A well conducted culture survey will show you what your employees think, how they feel about their jobs and work environment. With the survey results in hand, you will have a diagnosis of how your stated company culture and values align with the current scene.
STEP THREE: INVOLVE YOUR EMPLOYEES
It’s a rare company that makes their employees feel like they have sway over what management does. This barrier needs to be broken down and genuine connection is a must if company culture is to manifest.
Put together focus groups from various departments. Make sure these groups span the whole company and include employees from every experience level and type of job. Exclude managers and supervisors. This is strictly for lower level employees. Ask these groups to review the mission, vision and values you wrote down in Step One.
Employee feedback can be revealing. It can tell you if you are on the right track or totally off the mark. Sometimes, you’ll find issues you thought were small are actually huge points of interest for your employees. It also helps to get positive feedback when you’ve gotten something right so you can move forward with confidence.
Review the feedback and make changes as you see fit. Once the final version is done, get commitment from management to imbue these values everyday at work.
A few things to keep in mind:
- Do your values challenge the team to be the best?
- Does your company attract talented employees?
- What opportunities are there to be involved with your employees?
- Do you have the right leadership team in place that embraces your values?
It is vital to execute. You don’t want employees to think management just talks. How you and your management team act will tell employees if you are serious about engaging them and building company culture.
STEP FOUR: IMPLEMENT AND EXECUTE
You can’t just put a poster on the wall with a cool slogan or one of your values scrawled across the bottom of a mountain. Company culture starts with words and then needs to turn into a living, breathing element of the company.
Company culture is built by repetition. Constantly look for ways to repeat key messages in what gets said by management and in what they do. Ensure they conduct workdays and performance reviews and acknowledgements all in alignment with company values.
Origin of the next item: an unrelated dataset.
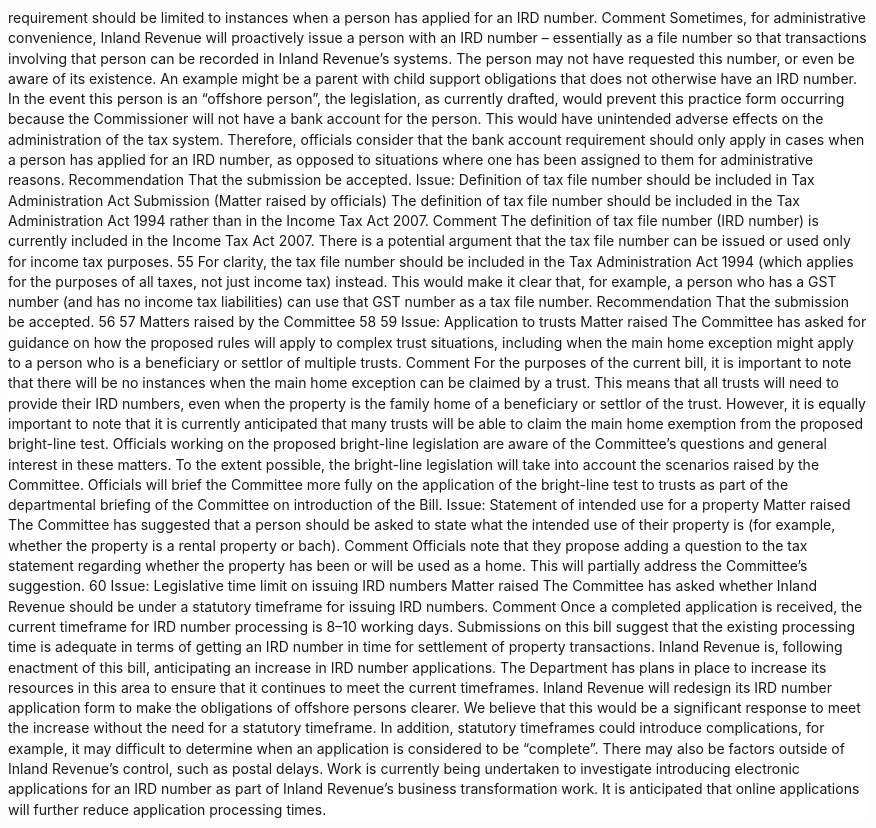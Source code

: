 requirement should be limited to instances when a person has applied for an IRD number. Comment Sometimes, for administrative convenience, Inland Revenue will proactively issue a person with an IRD number – essentially as a file number so that transactions involving that person can be recorded in Inland Revenue’s systems. The person may not have requested this number, or even be aware of its existence. An example might be a parent with child support obligations that does not otherwise have an IRD number. In the event this person is an “offshore person”, the legislation, as currently drafted, would prevent this practice form occurring because the Commissioner will not have a bank account for the person. This would have unintended adverse effects on the administration of the tax system. Therefore, officials consider that the bank account requirement should only apply in cases when a person has applied for an IRD number, as opposed to situations where one has been assigned to them for administrative reasons. Recommendation That the submission be accepted. Issue: Definition of tax file number should be included in Tax Administration Act Submission (Matter raised by officials) The definition of tax file number should be included in the Tax Administration Act 1994 rather than in the Income Tax Act 2007. Comment The definition of tax file number (IRD number) is currently included in the Income Tax Act 2007. There is a potential argument that the tax file number can be issued or used only for income tax purposes. 55 For clarity, the tax file number should be included in the Tax Administration Act 1994 (which applies for the purposes of all taxes, not just income tax) instead. This would make it clear that, for example, a person who has a GST number (and has no income tax liabilities) can use that GST number as a tax file number. Recommendation That the submission be accepted. 56 57 Matters raised by the Committee 58 59 Issue: Application to trusts Matter raised The Committee has asked for guidance on how the proposed rules will apply to complex trust situations, including when the main home exception might apply to a person who is a beneficiary or settlor of multiple trusts. Comment For the purposes of the current bill, it is important to note that there will be no instances when the main home exception can be claimed by a trust. This means that all trusts will need to provide their IRD numbers, even when the property is the family home of a beneficiary or settlor of the trust. However, it is equally important to note that it is currently anticipated that many trusts will be able to claim the main home exemption from the proposed bright-line test. Officials working on the proposed bright-line legislation are aware of the Committee’s questions and general interest in these matters. To the extent possible, the bright-line legislation will take into account the scenarios raised by the Committee. Officials will brief the Committee more fully on the application of the bright-line test to trusts as part of the departmental briefing of the Committee on introduction of the Bill. Issue: Statement of intended use for a property Matter raised The Committee has suggested that a person should be asked to state what the intended use of their property is (for example, whether the property is a rental property or bach). Comment Officials note that they propose adding a question to the tax statement regarding whether the property has been or will be used as a home. This will partially address the Committee’s suggestion. 60 Issue: Legislative time limit on issuing IRD numbers Matter raised The Committee has asked whether Inland Revenue should be under a statutory timeframe for issuing IRD numbers. Comment Once a completed application is received, the current timeframe for IRD number processing is 8–10 working days. Submissions on this bill suggest that the existing processing time is adequate in terms of getting an IRD number in time for settlement of property transactions. Inland Revenue is, following enactment of this bill, anticipating an increase in IRD number applications. The Department has plans in place to increase its resources in this area to ensure that it continues to meet the current timeframes. Inland Revenue will redesign its IRD number application form to make the obligations of offshore persons clearer. We believe that this would be a significant response to meet the increase without the need for a statutory timeframe. In addition, statutory timeframes could introduce complications, for example, it may difficult to determine when an application is considered to be “complete”. There may also be factors outside of Inland Revenue’s control, such as postal delays. Work is currently being undertaken to investigate introducing electronic applications for an IRD number as part of Inland Revenue’s business transformation work. It is anticipated that online applications will further reduce application processing times.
Take a look at how you hire, onboard and let people go. How do you reward and compensate employees? Your HR structure needs to be built around flooding every channel of your company with the culture and values.
Change doesn’t happen overnight. You will have to inject company culture into your company over and over and over to get the desired results. It’s a marathon not a sprint. But steady the course and you’ll start to get the attention of talented employees and high engagement levels. Retention rates will see a boost and the vision you have for your company will become a reality.